Action item: Up to and including the line that holds "## implementing workload management", print the data exactly from its first line; do not print the pictures.

[Collected data]
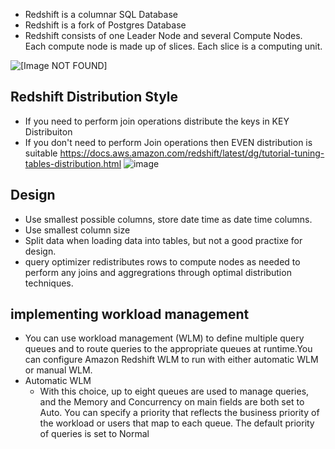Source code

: - Redshift is a columnar SQL Database
- Redshift is a fork of Postgres Database 
- Redshift consists of one Leader Node and several Compute Nodes. Each compute node is made up of slices. Each slice is a computing unit. 

![\[Image NOT FOUND\]](http://docs.aws.amazon.com/redshift/latest/dg/images/02-NodeRelationships.png)



## Redshift Distribution Style
- If you need to perform join operations distribute the keys in KEY Distribuiton
- If you don't need to perform Join operations then EVEN distribution is suitable 
https://docs.aws.amazon.com/redshift/latest/dg/tutorial-tuning-tables-distribution.html
![image](https://user-images.githubusercontent.com/22568316/65368397-293e4b00-dc30-11e9-9540-8f38e28e7baf.png)


## Design 
 - Use smallest possible columns, store date time as date time columns. 
 - Use smallest column size
 - Split data when loading data into tables, but not a good practixe for design. 
 - query optimizer redistributes rows to compute nodes as needed to perform any joins and aggregrations through optimal distribution techniques. 
 


## implementing workload management 
- You can use workload management (WLM) to define multiple query queues and to route queries to the appropriate queues at runtime.You can configure Amazon Redshift WLM to run with either automatic WLM or manual WLM.
- Automatic WLM 
  - With this choice, up to eight queues are used to manage queries, and the Memory and Concurrency on main fields are both set to Auto. You can specify a priority that reflects the business priority of the workload or users that map to each queue. The default priority of queries is set to Normal
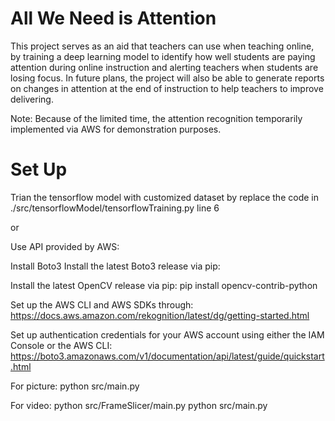 # All We Need is Attention
This project serves as an aid that teachers can use when teaching online, by training a deep learning model to identify how well students are paying attention during online instruction and alerting teachers when students are losing focus. In future plans, the project will also be able to generate reports on changes in attention at the end of instruction to help teachers to improve delivering.

Note: Because of the limited time, the attention recognition temporarily implemented via AWS for demonstration purposes.


# Set Up
Trian the tensorflow model with customized dataset by replace the code in ./src/tensorflowModel/tensorflowTraining.py line 6

or

Use API provided by AWS:


Install Boto3
Install the latest Boto3 release via pip:


Install the latest OpenCV release via pip:
pip install opencv-contrib-python


Set up the AWS CLI and AWS SDKs through:
https://docs.aws.amazon.com/rekognition/latest/dg/getting-started.html


Set up authentication credentials for your AWS account using either the IAM Console or the AWS CLI:
https://boto3.amazonaws.com/v1/documentation/api/latest/guide/quickstart.html



For picture:
python src/main.py

For video:
python src/FrameSlicer/main.py
python src/main.py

Response:
Source code

: - Redshift is a columnar SQL Database
- Redshift is a fork of Postgres Database 
- Redshift consists of one Leader Node and several Compute Nodes. Each compute node is made up of slices. Each slice is a computing unit. 

![\[Image NOT FOUND\]](http://docs.aws.amazon.com/redshift/latest/dg/images/02-NodeRelationships.png)



## Redshift Distribution Style
- If you need to perform join operations distribute the keys in KEY Distribuiton
- If you don't need to perform Join operations then EVEN distribution is suitable 
https://docs.aws.amazon.com/redshift/latest/dg/tutorial-tuning-tables-distribution.html
![image](https://user-images.githubusercontent.com/22568316/65368397-293e4b00-dc30-11e9-9540-8f38e28e7baf.png)


## Design 
 - Use smallest possible columns, store date time as date time columns. 
 - Use smallest column size
 - Split data when loading data into tables, but not a good practixe for design. 
 - query optimizer redistributes rows to compute nodes as needed to perform any joins and aggregrations through optimal distribution techniques. 
 


## implementing workload management 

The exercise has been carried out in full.